Proper way to fix core.exception.UnicodeException at src\rt\util\utf.d(292): invalid UTF-8 sequence by File.readln()

Fri Apr 6 16:42:01 UTC 2018

On Friday, April 06, 2018 16:10:56 Dr.No via Digitalmars-d-learn wrote:
> I'm reading line by line the lines from a CSV file provided by
> the user which is assumed to be UTF8. But an user has provided an
>
> ANSI file which resulted in the error:
> >core.exception.UnicodeException at src\rt\util\utf.d(292): invalid
> >UTF-8 sequence
>
> (it happend when the user took the originally UTF8 encoded file
> generated by another application, made some edit using an editor
> (which I don't know the name) then saved not aware it was
> changing the encoding to ANSI.
>
> My question is: what's the proper way to solve that? using toUTF8
>
> didn't solve:
> > while((line = csvFile.readln().toUTF8) !is null) {
>
> I didn't find a way to set explicitly the encoding with
> std.stdio.File to set to UTF8 regardless it's an ANSI or already
> UTF8.
> I don't want to conver the whole file to UTF8, the CSV file can
> be large and might take quite while.
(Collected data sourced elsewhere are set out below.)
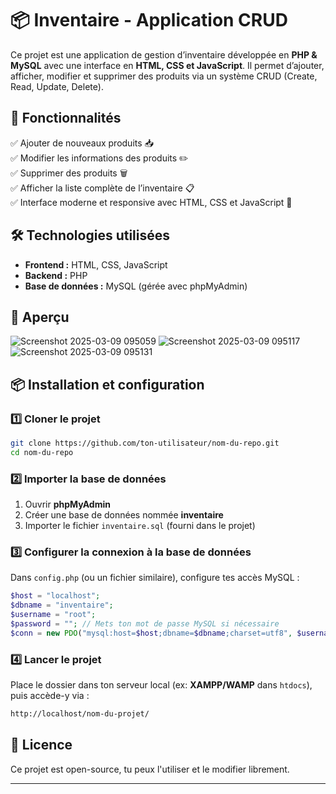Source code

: 

# 📦 Inventaire - Application CRUD  

Ce projet est une application de gestion d’inventaire développée en **PHP & MySQL** avec une interface en **HTML, CSS et JavaScript**. Il permet d’ajouter, afficher, modifier et supprimer des produits via un système CRUD (Create, Read, Update, Delete).  

## 🚀 Fonctionnalités  

✅ Ajouter de nouveaux produits 📥  
✅ Modifier les informations des produits ✏️  
✅ Supprimer des produits 🗑️  
✅ Afficher la liste complète de l’inventaire 📋  
✅ Interface moderne et responsive avec HTML, CSS et JavaScript 🎨  

## 🛠️ Technologies utilisées  

- **Frontend :** HTML, CSS, JavaScript  
- **Backend :** PHP  
- **Base de données :** MySQL (gérée avec phpMyAdmin)  

## 📸 Aperçu  

![Screenshot 2025-03-09 095059](https://github.com/user-attachments/assets/cbb5ab9d-e2d0-4876-a385-cc2c037c68f3)
![Screenshot 2025-03-09 095117](https://github.com/user-attachments/assets/56a219f7-f694-4bc4-aeee-3f5df0bc6925)
![Screenshot 2025-03-09 095131](https://github.com/user-attachments/assets/74feae20-6d96-46a9-87d5-67cbd3996389)



## 📦 Installation et configuration  

### 1️⃣ Cloner le projet  
```bash
git clone https://github.com/ton-utilisateur/nom-du-repo.git
cd nom-du-repo
```

### 2️⃣ Importer la base de données  
1. Ouvrir **phpMyAdmin**  
2. Créer une base de données nommée **inventaire**  
3. Importer le fichier `inventaire.sql` (fourni dans le projet)  

### 3️⃣ Configurer la connexion à la base de données  
Dans `config.php` (ou un fichier similaire), configure tes accès MySQL :  
```php
$host = "localhost";
$dbname = "inventaire";
$username = "root";
$password = ""; // Mets ton mot de passe MySQL si nécessaire
$conn = new PDO("mysql:host=$host;dbname=$dbname;charset=utf8", $username, $password);
```

### 4️⃣ Lancer le projet  
Place le dossier dans ton serveur local (ex: **XAMPP/WAMP** dans `htdocs`), puis accède-y via :  
```bash
http://localhost/nom-du-projet/
```

## 📜 Licence  
Ce projet est open-source, tu peux l'utiliser et le modifier librement.  

---
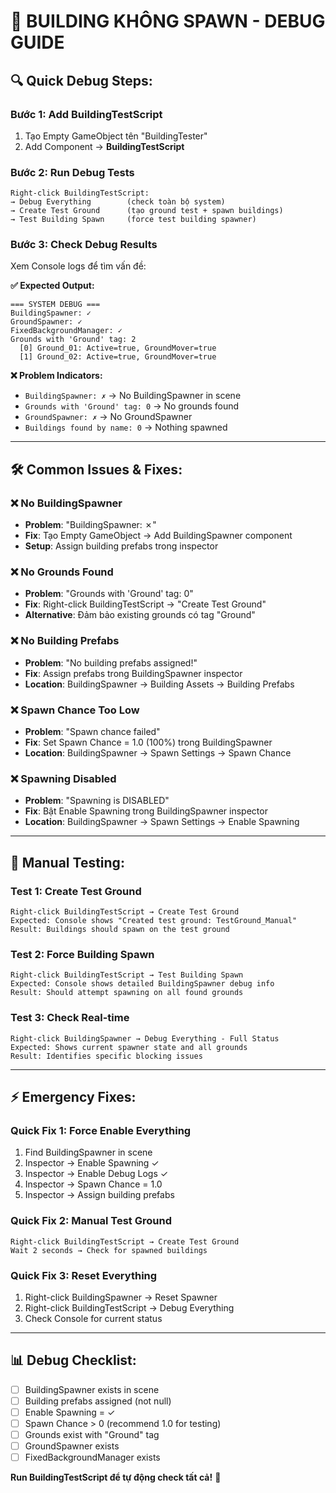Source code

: # 🚨 **BUILDING KHÔNG SPAWN - DEBUG GUIDE**

## **🔍 Quick Debug Steps:**

### **Bước 1: Add BuildingTestScript**
1. Tạo Empty GameObject tên "BuildingTester"
2. Add Component → **BuildingTestScript**

### **Bước 2: Run Debug Tests**
```
Right-click BuildingTestScript:
→ Debug Everything        (check toàn bộ system)
→ Create Test Ground      (tạo ground test + spawn buildings)
→ Test Building Spawn     (force test building spawner)
```

### **Bước 3: Check Debug Results**
Xem Console logs để tìm vấn đề:

**✅ Expected Output:**
```
=== SYSTEM DEBUG ===
BuildingSpawner: ✓
GroundSpawner: ✓
FixedBackgroundManager: ✓
Grounds with 'Ground' tag: 2
  [0] Ground_01: Active=true, GroundMover=true
  [1] Ground_02: Active=true, GroundMover=true
```

**❌ Problem Indicators:**
- `BuildingSpawner: ✗` → No BuildingSpawner in scene
- `Grounds with 'Ground' tag: 0` → No grounds found
- `GroundSpawner: ✗` → No GroundSpawner
- `Buildings found by name: 0` → Nothing spawned

---

## **🛠 Common Issues & Fixes:**

### **❌ No BuildingSpawner**
- **Problem**: "BuildingSpawner: ✗"
- **Fix**: Tạo Empty GameObject → Add BuildingSpawner component
- **Setup**: Assign building prefabs trong inspector

### **❌ No Grounds Found**
- **Problem**: "Grounds with 'Ground' tag: 0"
- **Fix**: Right-click BuildingTestScript → "Create Test Ground"
- **Alternative**: Đảm bảo existing grounds có tag "Ground"

### **❌ No Building Prefabs**
- **Problem**: "No building prefabs assigned!"
- **Fix**: Assign prefabs trong BuildingSpawner inspector
- **Location**: BuildingSpawner → Building Assets → Building Prefabs

### **❌ Spawn Chance Too Low**
- **Problem**: "Spawn chance failed"
- **Fix**: Set Spawn Chance = 1.0 (100%) trong BuildingSpawner
- **Location**: BuildingSpawner → Spawn Settings → Spawn Chance

### **❌ Spawning Disabled**
- **Problem**: "Spawning is DISABLED"
- **Fix**: Bật Enable Spawning trong BuildingSpawner inspector
- **Location**: BuildingSpawner → Spawn Settings → Enable Spawning

---

## **🎯 Manual Testing:**

### **Test 1: Create Test Ground**
```
Right-click BuildingTestScript → Create Test Ground
Expected: Console shows "Created test ground: TestGround_Manual"
Result: Buildings should spawn on the test ground
```

### **Test 2: Force Building Spawn**
```
Right-click BuildingTestScript → Test Building Spawn
Expected: Console shows detailed BuildingSpawner debug info
Result: Should attempt spawning on all found grounds
```

### **Test 3: Check Real-time**
```
Right-click BuildingSpawner → Debug Everything - Full Status
Expected: Shows current spawner state and all grounds
Result: Identifies specific blocking issues
```

---

## **⚡ Emergency Fixes:**

### **Quick Fix 1: Force Enable Everything**
1. Find BuildingSpawner in scene
2. Inspector → Enable Spawning ✓
3. Inspector → Enable Debug Logs ✓  
4. Inspector → Spawn Chance = 1.0
5. Inspector → Assign building prefabs

### **Quick Fix 2: Manual Test Ground**
```
Right-click BuildingTestScript → Create Test Ground
Wait 2 seconds → Check for spawned buildings
```

### **Quick Fix 3: Reset Everything**
1. Right-click BuildingSpawner → Reset Spawner
2. Right-click BuildingTestScript → Debug Everything
3. Check Console for current status

---

## **📊 Debug Checklist:**

- [ ] BuildingSpawner exists in scene
- [ ] Building prefabs assigned (not null)
- [ ] Enable Spawning = ✓
- [ ] Spawn Chance > 0 (recommend 1.0 for testing)
- [ ] Grounds exist with "Ground" tag
- [ ] GroundSpawner exists
- [ ] FixedBackgroundManager exists

**Run BuildingTestScript để tự động check tất cả!** 🚀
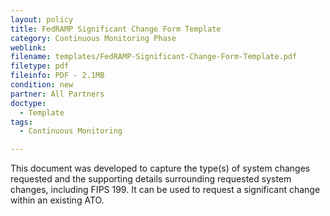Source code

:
 ```yaml
---
layout: policy   
title: FedRAMP Significant Change Form Template
category: Continuous Monitoring Phase
weblink:
filename: templates/FedRAMP-Significant-Change-Form-Template.pdf
filetype: pdf
fileinfo: PDF - 2.1MB
condition: new
partner: All Partners
doctype:
  - Template
tags:
  - Continuous Monitoring

---
```

This document was developed to capture the type(s) of system changes requested and the supporting details surrounding requested system changes, including FIPS 199. It can be used to request a significant change within an existing ATO.
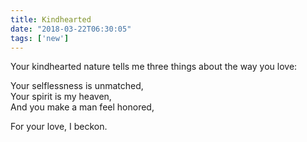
 ```yaml
---
title: Kindhearted
date: "2018-03-22T06:30:05"
tags: ['new']
---
```


Your kindhearted nature tells me three things about the way you love:

Your selflessness is unmatched,
<br>
Your spirit is my heaven,
<br>
And you make a man feel honored,

For your love, I beckon.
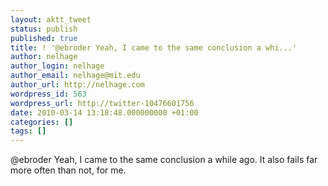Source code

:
 ```yaml
---
layout: aktt_tweet
status: publish
published: true
title: ! '@ebroder Yeah, I came to the same conclusion a whi...'
author: nelhage
author_login: nelhage
author_email: nelhage@mit.edu
author_url: http://nelhage.com
wordpress_id: 563
wordpress_url: http://twitter-10476601756
date: 2010-03-14 13:18:48.000000000 +01:00
categories: []
tags: []
---
```

@ebroder Yeah, I came to the same conclusion a while ago. It also fails far
more often than not, for me.
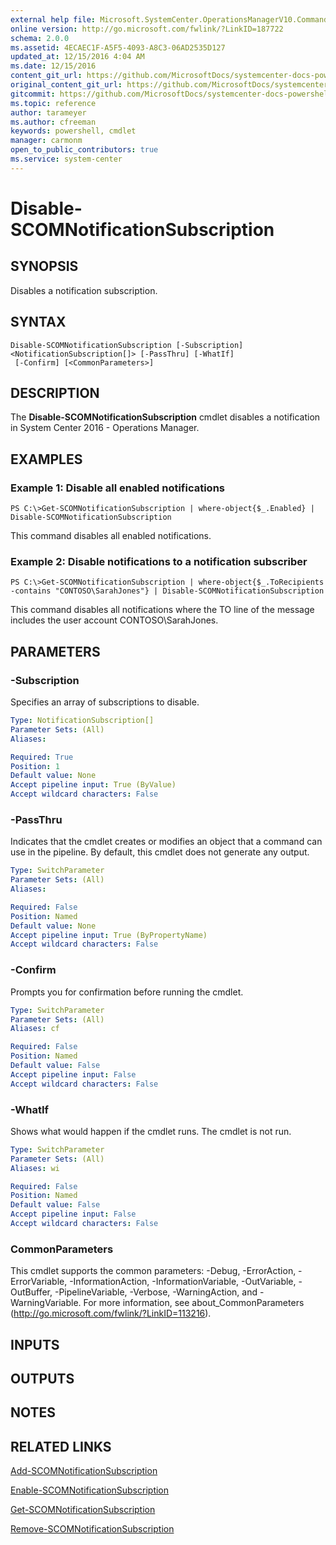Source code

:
 ```yaml
---
external help file: Microsoft.SystemCenter.OperationsManagerV10.Commands.dll-Help.xml
online version: http://go.microsoft.com/fwlink/?LinkID=187722
schema: 2.0.0
ms.assetid: 4ECAEC1F-A5F5-4093-A8C3-06AD2535D127
updated_at: 12/15/2016 4:04 AM
ms.date: 12/15/2016
content_git_url: https://github.com/MicrosoftDocs/systemcenter-docs-powershell/blob/master/systemcenter-cmdlets/SystemCenter2016/OperationsManager/vlatest/Disable-SCOMNotificationSubscription.md
original_content_git_url: https://github.com/MicrosoftDocs/systemcenter-docs-powershell/blob/master/systemcenter-cmdlets/SystemCenter2016/OperationsManager/vlatest/Disable-SCOMNotificationSubscription.md
gitcommit: https://github.com/MicrosoftDocs/systemcenter-docs-powershell/blob/7df4508c7b907a214e6a8eca76037b06065ef078/systemcenter-cmdlets/SystemCenter2016/OperationsManager/vlatest/Disable-SCOMNotificationSubscription.md
ms.topic: reference
author: tarameyer
ms.author: cfreeman
keywords: powershell, cmdlet
manager: carmonm
open_to_public_contributors: true
ms.service: system-center
---
```


# Disable-SCOMNotificationSubscription

## SYNOPSIS
Disables a notification subscription.

## SYNTAX

```
Disable-SCOMNotificationSubscription [-Subscription] <NotificationSubscription[]> [-PassThru] [-WhatIf]
 [-Confirm] [<CommonParameters>]
```

## DESCRIPTION
The **Disable-SCOMNotificationSubscription** cmdlet disables a notification in System Center 2016 - Operations Manager.

## EXAMPLES

### Example 1: Disable all enabled notifications
```
PS C:\>Get-SCOMNotificationSubscription | where-object{$_.Enabled} | Disable-SCOMNotificationSubscription
```

This command disables all enabled notifications.

### Example 2: Disable notifications to a notification subscriber
```
PS C:\>Get-SCOMNotificationSubscription | where-object{$_.ToRecipients -contains "CONTOSO\SarahJones"} | Disable-SCOMNotificationSubscription
```

This command disables all notifications where the TO line of the message includes the user account CONTOSO\SarahJones.

## PARAMETERS

### -Subscription
Specifies an array of subscriptions to disable.

```yaml
Type: NotificationSubscription[]
Parameter Sets: (All)
Aliases: 

Required: True
Position: 1
Default value: None
Accept pipeline input: True (ByValue)
Accept wildcard characters: False
```

### -PassThru
Indicates that the cmdlet creates or modifies an object that a command can use in the pipeline.
By default, this cmdlet does not generate any output.

```yaml
Type: SwitchParameter
Parameter Sets: (All)
Aliases: 

Required: False
Position: Named
Default value: None
Accept pipeline input: True (ByPropertyName)
Accept wildcard characters: False
```

### -Confirm
Prompts you for confirmation before running the cmdlet.

```yaml
Type: SwitchParameter
Parameter Sets: (All)
Aliases: cf

Required: False
Position: Named
Default value: False
Accept pipeline input: False
Accept wildcard characters: False
```

### -WhatIf
Shows what would happen if the cmdlet runs.
The cmdlet is not run.

```yaml
Type: SwitchParameter
Parameter Sets: (All)
Aliases: wi

Required: False
Position: Named
Default value: False
Accept pipeline input: False
Accept wildcard characters: False
```

### CommonParameters
This cmdlet supports the common parameters: -Debug, -ErrorAction, -ErrorVariable, -InformationAction, -InformationVariable, -OutVariable, -OutBuffer, -PipelineVariable, -Verbose, -WarningAction, and -WarningVariable. For more information, see about_CommonParameters (http://go.microsoft.com/fwlink/?LinkID=113216).

## INPUTS

## OUTPUTS

## NOTES

## RELATED LINKS

[Add-SCOMNotificationSubscription](xref:SystemCenter2016/OperationsManager/vlatest/Add-SCOMNotificationSubscription.md)

[Enable-SCOMNotificationSubscription](xref:SystemCenter2016/OperationsManager/vlatest/Enable-SCOMNotificationSubscription.md)

[Get-SCOMNotificationSubscription](xref:SystemCenter2016/OperationsManager/vlatest/Get-SCOMNotificationSubscription.md)

[Remove-SCOMNotificationSubscription](xref:SystemCenter2016/OperationsManager/vlatest/Remove-SCOMNotificationSubscription.md)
And if I do so to a
> temporary copy the file (which will make things even more slow)
> to avoid touch user's original file.
>
> I thought in writing my own readLine() with
> std.stdio.File.byChunk to take as many bytes as possible until
> '\n' byte is seen, treat it as UTF8 and return.
>
> But I'd like to not reinvent the wheel and use something native,
> if possible. Any ideas?

In general, Phobos pretty much requires that text files be in UTF-8 or that
they be in UTF-16 or UTF-32 with the native endianness. Certainly, char,
wchar, and dchar are assumed by both the language and the library to be
valid UTF-8, UTF-16, and UTF-32 respectively, and if you do anything with a
string as a range, by default, it will decode the code units to code points,
meaning that it will validate the UTF. If you want to read in anything that
is not going to be valid UTF, then you're going to have to read it in as
ubytes rather than as characters. If you're dealing with text that is
supposed to be valid UTF but might contain invalid characters, then you can
use std.utf.byCodeUnit to treat a string as a range of code units where it
replaces invalid UTF with the Unicode replacement character, but you'd still
have to read in the text as bytes (e.g. readText validates that the text is
proper UTF). std.utf.byUTF could be use instead of byCodeUnit to convert to
UTF-8, UTF-16, or UTF-32, and invalid UTF will be replaced with the
replacement character (so it doesn't have to be the target encoding, but it
does have to be one of those three encodings and not something else). byUTF8
is basically the version of byUTF!char / byChar that returns a string rather
than a lazy range, which is why it would have not worked for you if the file
is not UTF-8, UTF-16, or UTF-32.

If you're dealing with an encoding other than UTF-8, UTF-16, or UTF-32, and
you've read the data in as ubytes, then std.encoding _might_ help, but it's
not a great module and doesn't support a lot of encodings. On the other
hand, if by ANSI, you mean the encoding that Windows uses with the A
versions of its functions, then you can use std.windows.charset.fromMBSz to
convert it to string, though it will need to be a null terminated
immutable(char)* to work with fromMBSz, so somewhat stupidly, it basically
needs to be a null-terminated string that isn't valid UTF-8 that you pass
using str.ptr or &str[0].

If the encoding you're dealing with is not one that works with fromMBSz, and
it is not one of the few supported by std.encoding, then you're on your own.

- Jonathan M Davis